Few things in life are more difficult than telling someone you love that someone they love is gone. When my own father passed away under clearly less tragic (but still shitty) circumstances nearly 9 years ago, I took it upon myself to tell my younger brother. That was no easy task I can assure you. We were both young at the time, but not nearly so young as these children. The story about the mother not yet telling her children reminded me of how I felt, having learned mere minutes before that I had lost my dad, and that I was on my way home to break the news to my brother and I had about 20 minutes to prepare. This brave woman had to take a transatlantic flight and be alone with her thoughts, without the ability to truly share her grief, her pain or her mourning with anyone. Lots of time to prepare, but no opportunity to commiserate. Though I know you will never read this, I offer you my story as a form of fellow feeling, and wish you a lot of strength. I can assure you (and whomever else reads this post) that I am not trying to come across as callous, that this is not a meaningless, empty gesture. In so many ways, death defines life. The tragedy in Russia is one of those times.

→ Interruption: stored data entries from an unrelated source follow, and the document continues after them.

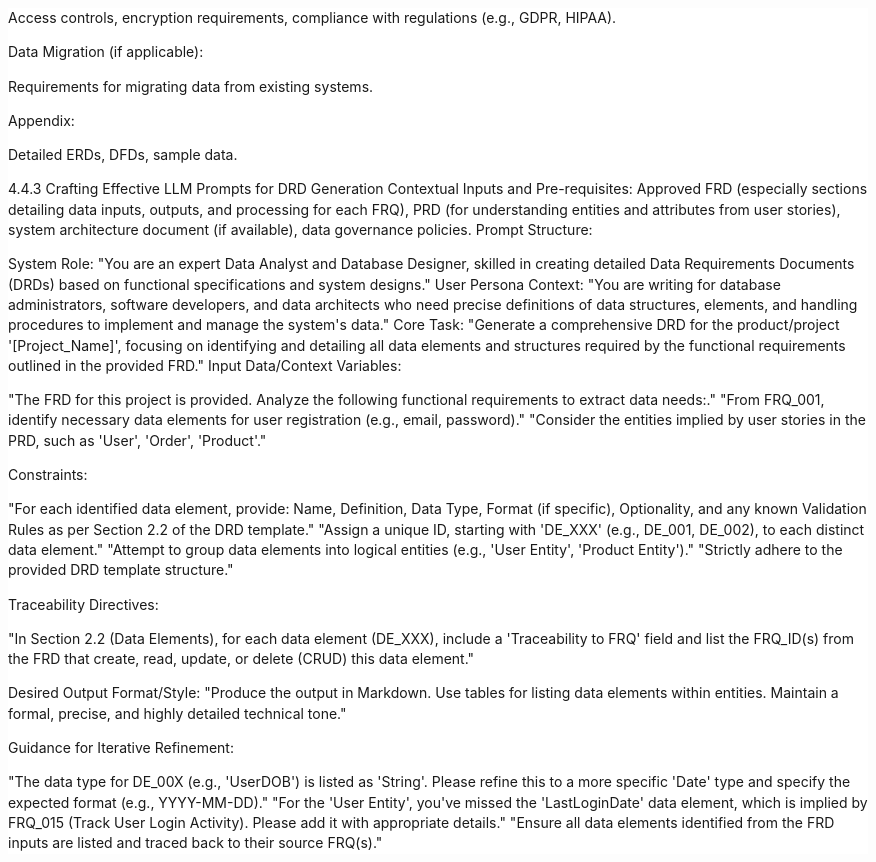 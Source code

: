 Access controls, encryption requirements, compliance with regulations (e.g., GDPR, HIPAA).


Data Migration (if applicable):

Requirements for migrating data from existing systems.


Appendix:

Detailed ERDs, DFDs, sample data.


4.4.3 Crafting Effective LLM Prompts for DRD Generation
Contextual Inputs and Pre-requisites: Approved FRD (especially sections detailing data inputs, outputs, and processing for each FRQ), PRD (for understanding entities and attributes from user stories), system architecture document (if available), data governance policies.
Prompt Structure:

System Role: "You are an expert Data Analyst and Database Designer, skilled in creating detailed Data Requirements Documents (DRDs) based on functional specifications and system designs."
User Persona Context: "You are writing for database administrators, software developers, and data architects who need precise definitions of data structures, elements, and handling procedures to implement and manage the system's data."
Core Task: "Generate a comprehensive DRD for the product/project '[Project_Name]', focusing on identifying and detailing all data elements and structures required by the functional requirements outlined in the provided FRD."
Input Data/Context Variables:

"The FRD for this project is provided. Analyze the following functional requirements to extract data needs:."
"From FRQ_001, identify necessary data elements for user registration (e.g., email, password)."
"Consider the entities implied by user stories in the PRD, such as 'User', 'Order', 'Product'."


Constraints:

"For each identified data element, provide: Name, Definition, Data Type, Format (if specific), Optionality, and any known Validation Rules as per Section 2.2 of the DRD template."
"Assign a unique ID, starting with 'DE_XXX' (e.g., DE_001, DE_002), to each distinct data element."
"Attempt to group data elements into logical entities (e.g., 'User Entity', 'Product Entity')."
"Strictly adhere to the provided DRD template structure."


Traceability Directives:

"In Section 2.2 (Data Elements), for each data element (DE_XXX), include a 'Traceability to FRQ' field and list the FRQ_ID(s) from the FRD that create, read, update, or delete (CRUD) this data element."


Desired Output Format/Style: "Produce the output in Markdown. Use tables for listing data elements within entities. Maintain a formal, precise, and highly detailed technical tone."


Guidance for Iterative Refinement:

"The data type for DE_00X (e.g., 'UserDOB') is listed as 'String'. Please refine this to a more specific 'Date' type and specify the expected format (e.g., YYYY-MM-DD)."
"For the 'User Entity', you've missed the 'LastLoginDate' data element, which is implied by FRQ_015 (Track User Login Activity). Please add it with appropriate details."
"Ensure all data elements identified from the FRD inputs are listed and traced back to their source FRQ(s)."
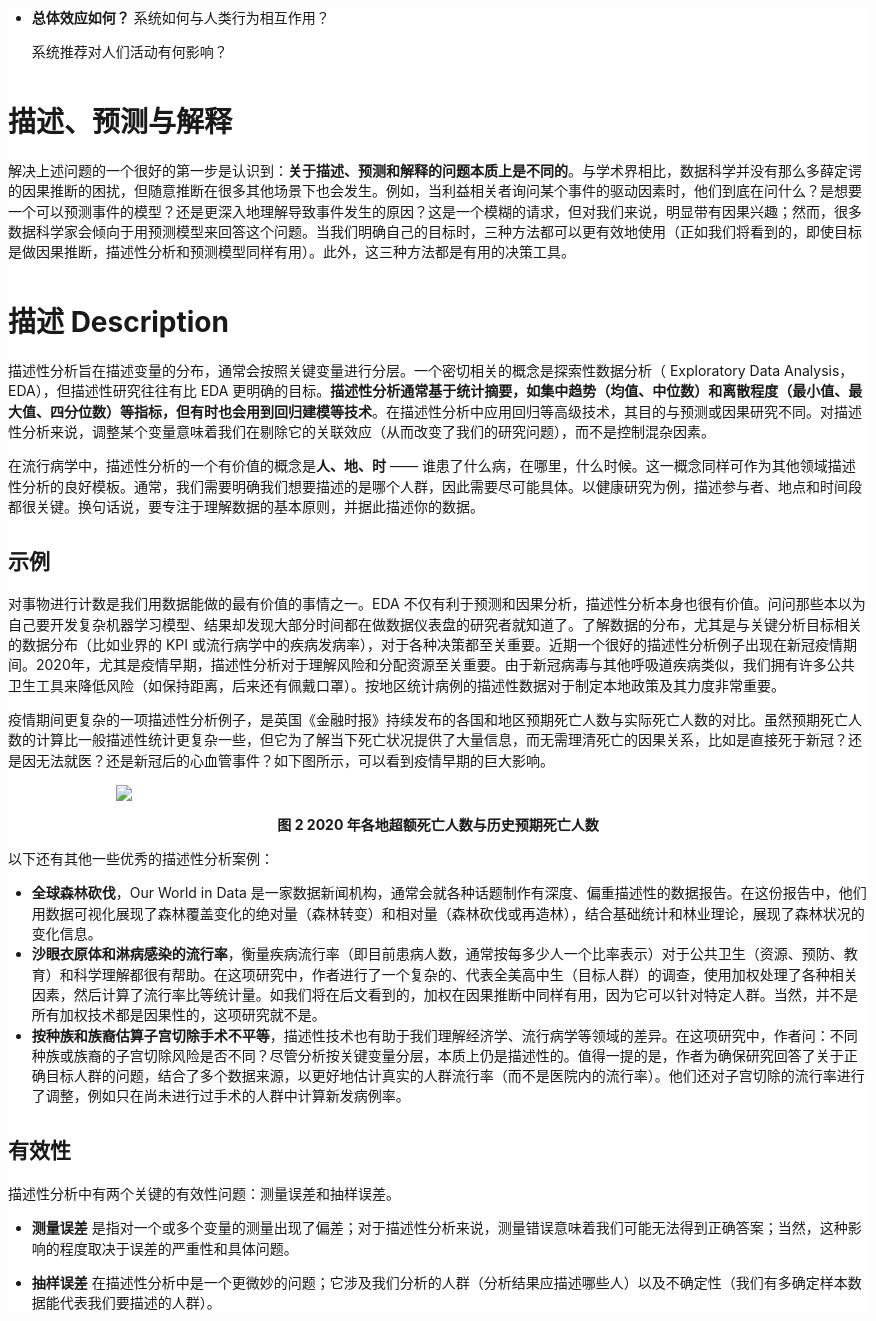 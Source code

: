 + **总体效应如何？**
  系统如何与人类行为相互作用？

  系统推荐对人们活动有何影响？

# 描述、预测与解释

解决上述问题的一个很好的第一步是认识到：**关于描述、预测和解释的问题本质上是不同的**。与学术界相比，数据科学并没有那么多薛定谔的因果推断的困扰，但随意推断在很多其他场景下也会发生。例如，当利益相关者询问某个事件的驱动因素时，他们到底在问什么？是想要一个可以预测事件的模型？还是更深入地理解导致事件发生的原因？这是一个模糊的请求，但对我们来说，明显带有因果兴趣；然而，很多数据科学家会倾向于用预测模型来回答这个问题。当我们明确自己的目标时，三种方法都可以更有效地使用（正如我们将看到的，即使目标是做因果推断，描述性分析和预测模型同样有用）。此外，这三种方法都是有用的决策工具。

# 描述 Description

描述性分析旨在描述变量的分布，通常会按照关键变量进行分层。一个密切相关的概念是探索性数据分析（ Exploratory Data Analysis，EDA），但描述性研究往往有比 EDA 更明确的目标。**描述性分析通常基于统计摘要，如集中趋势（均值、中位数）和离散程度（最小值、最大值、四分位数）等指标，但有时也会用到回归建模等技术**。在描述性分析中应用回归等高级技术，其目的与预测或因果研究不同。对描述性分析来说，调整某个变量意味着我们在剔除它的关联效应（从而改变了我们的研究问题），而不是控制混杂因素。

在流行病学中，描述性分析的一个有价值的概念是**人、地、时** —— 谁患了什么病，在哪里，什么时候。这一概念同样可作为其他领域描述性分析的良好模板。通常，我们需要明确我们想要描述的是哪个人群，因此需要尽可能具体。以健康研究为例，描述参与者、地点和时间段都很关键。换句话说，要专注于理解数据的基本原则，并据此描述你的数据。

## 示例

对事物进行计数是我们用数据能做的最有价值的事情之一。<font title="blue">EDA 不仅有利于预测和因果分析，描述性分析本身也很有价值</font>。问问那些本以为自己要开发复杂机器学习模型、结果却发现大部分时间都在做数据仪表盘的研究者就知道了。了解数据的分布，尤其是与关键分析目标相关的数据分布（比如业界的 KPI 或流行病学中的疾病发病率），对于各种决策都至关重要。近期一个很好的描述性分析例子出现在新冠疫情期间。2020年，尤其是疫情早期，描述性分析对于理解风险和分配资源至关重要。由于新冠病毒与其他呼吸道疾病类似，我们拥有许多公共卫生工具来降低风险（如保持距离，后来还有佩戴口罩）。按地区统计病例的描述性数据对于制定本地政策及其力度非常重要。

疫情期间更复杂的一项描述性分析例子，是英国《金融时报》持续发布的各国和地区预期死亡人数与实际死亡人数的对比。虽然预期死亡人数的计算比一般描述性统计更复杂一些，但它为了解当下死亡状况提供了大量信息，而无需理清死亡的因果关系，比如是直接死于新冠？还是因无法就医？还是新冠后的心血管事件？如下图所示，可以看到疫情早期的巨大影响。

<img src="/imgs/fig-ft-chart-1.png" width="75%" style="display: block; margin: auto;" />

<center><b><p style='font-size:14px'>图 2 2020 年各地超额死亡人数与历史预期死亡人数</p></b></center>



以下还有其他一些优秀的描述性分析案例：

- **全球森林砍伐**，Our World in Data 是一家数据新闻机构，通常会就各种话题制作有深度、偏重描述性的数据报告。在这份报告中，他们用数据可视化展现了森林覆盖变化的绝对量（森林转变）和相对量（森林砍伐或再造林），结合基础统计和林业理论，展现了森林状况的变化信息。
- **沙眼衣原体和淋病感染的流行率**，衡量疾病流行率（即目前患病人数，通常按每多少人一个比率表示）对于公共卫生（资源、预防、教育）和科学理解都很有帮助。在这项研究中，作者进行了一个复杂的、代表全美高中生（目标人群）的调查，使用加权处理了各种相关因素，然后计算了流行率比等统计量。如我们将在后文看到的，加权在因果推断中同样有用，因为它可以针对特定人群。当然，并不是所有加权技术都是因果性的，这项研究就不是。
- **按种族和族裔估算子宫切除手术不平等**，描述性技术也有助于我们理解经济学、流行病学等领域的差异。在这项研究中，作者问：不同种族或族裔的子宫切除风险是否不同？尽管分析按关键变量分层，本质上仍是描述性的。值得一提的是，作者为确保研究回答了关于正确目标人群的问题，结合了多个数据来源，以更好地估计真实的人群流行率（而不是医院内的流行率）。他们还对子宫切除的流行率进行了调整，例如只在尚未进行过手术的人群中计算新发病例率。

## 有效性

描述性分析中有两个关键的有效性问题：测量误差和抽样误差。

+ **测量误差** 是指对一个或多个变量的测量出现了偏差；对于描述性分析来说，测量错误意味着我们可能无法得到正确答案；当然，这种影响的程度取决于误差的严重性和具体问题。

+ **抽样误差** 在描述性分析中是一个更微妙的问题；它涉及我们分析的人群（分析结果应描述哪些人）以及不确定性（我们有多确定样本数据能代表我们要描述的人群）。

The summer has been a bad one for hockey, not because of anything to really do with the playing of the game, but for the community of hockey players, their families, friends, and the fans. More players have died this summer in tragic circumstances then I think any of us has ever imagined, and more attention than ever before has been given to the violence that surrounded the playoffs in Vancouver, and the knowledge that players who are paid to play the game have weaknesses and frailties, just like the rest of us.  So to that, I offer up this thought; We are a community here, a disconnected and fragmented global community to be sure, but one whose affinity is drawn from a shared love of a game. In times like this however, this must take us away from the game as-such and into a much bigger picture. When you read headlines and sound-bytes about the hockey community, or hear people like Gary Bettman offering seemingly endless platitudes about sympathy for the families, think about it for a minute, really think about how these players who we often treat as nothing more than statistics and cap hits, use-value and trade bait, and perhaps through this tragic summer attempt to re-humanize some of the game, some of the people and help to bring about the changes in the culture that hockey will inevitably be associated with after a long, dark off-season.